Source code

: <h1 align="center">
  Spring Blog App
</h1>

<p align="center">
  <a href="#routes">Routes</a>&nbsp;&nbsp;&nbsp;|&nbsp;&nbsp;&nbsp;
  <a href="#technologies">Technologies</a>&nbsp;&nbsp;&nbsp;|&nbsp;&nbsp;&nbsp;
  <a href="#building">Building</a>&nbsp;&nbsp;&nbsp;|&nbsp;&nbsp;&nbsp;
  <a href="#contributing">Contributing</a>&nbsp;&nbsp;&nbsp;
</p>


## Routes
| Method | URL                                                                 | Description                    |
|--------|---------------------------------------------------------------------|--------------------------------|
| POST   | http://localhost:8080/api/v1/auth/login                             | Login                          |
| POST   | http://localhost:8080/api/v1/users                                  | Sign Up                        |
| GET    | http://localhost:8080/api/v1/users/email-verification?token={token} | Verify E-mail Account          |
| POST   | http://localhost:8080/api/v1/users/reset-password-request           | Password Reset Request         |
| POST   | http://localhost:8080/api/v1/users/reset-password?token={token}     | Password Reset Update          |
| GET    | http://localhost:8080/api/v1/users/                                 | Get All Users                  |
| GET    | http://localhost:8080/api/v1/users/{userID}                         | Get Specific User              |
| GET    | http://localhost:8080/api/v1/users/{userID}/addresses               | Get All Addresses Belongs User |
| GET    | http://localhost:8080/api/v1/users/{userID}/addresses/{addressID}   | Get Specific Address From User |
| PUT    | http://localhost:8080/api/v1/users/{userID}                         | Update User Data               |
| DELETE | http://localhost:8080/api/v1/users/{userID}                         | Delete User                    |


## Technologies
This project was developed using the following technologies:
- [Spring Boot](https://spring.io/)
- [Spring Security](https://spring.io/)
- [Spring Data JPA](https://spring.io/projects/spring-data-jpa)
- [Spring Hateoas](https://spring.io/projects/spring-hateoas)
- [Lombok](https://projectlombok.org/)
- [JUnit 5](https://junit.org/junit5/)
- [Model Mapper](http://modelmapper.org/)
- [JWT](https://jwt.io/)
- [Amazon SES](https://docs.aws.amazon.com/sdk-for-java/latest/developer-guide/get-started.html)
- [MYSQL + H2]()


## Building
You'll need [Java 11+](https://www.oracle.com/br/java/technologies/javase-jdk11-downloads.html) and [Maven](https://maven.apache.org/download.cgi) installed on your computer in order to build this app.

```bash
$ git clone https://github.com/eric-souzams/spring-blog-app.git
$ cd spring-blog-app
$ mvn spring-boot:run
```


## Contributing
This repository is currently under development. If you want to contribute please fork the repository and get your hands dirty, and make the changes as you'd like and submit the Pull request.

**AIM OF THE EXERCISE**. Transcribe the records above exactly, beginning at the line that contains "Verify E-mail Account" and ending with the line that contains "Get Specific User", both included, and nothing else.

**EXERCISE RESULT**.
| GET    | http://localhost:8080/api/v1/users/email-verification?token={token} | Verify E-mail Account          |
| POST   | http://localhost:8080/api/v1/users/reset-password-request           | Password Reset Request         |
| POST   | http://localhost:8080/api/v1/users/reset-password?token={token}     | Password Reset Update          |
| GET    | http://localhost:8080/api/v1/users/                                 | Get All Users                  |
| GET    | http://localhost:8080/api/v1/users/{userID}                         | Get Specific User              |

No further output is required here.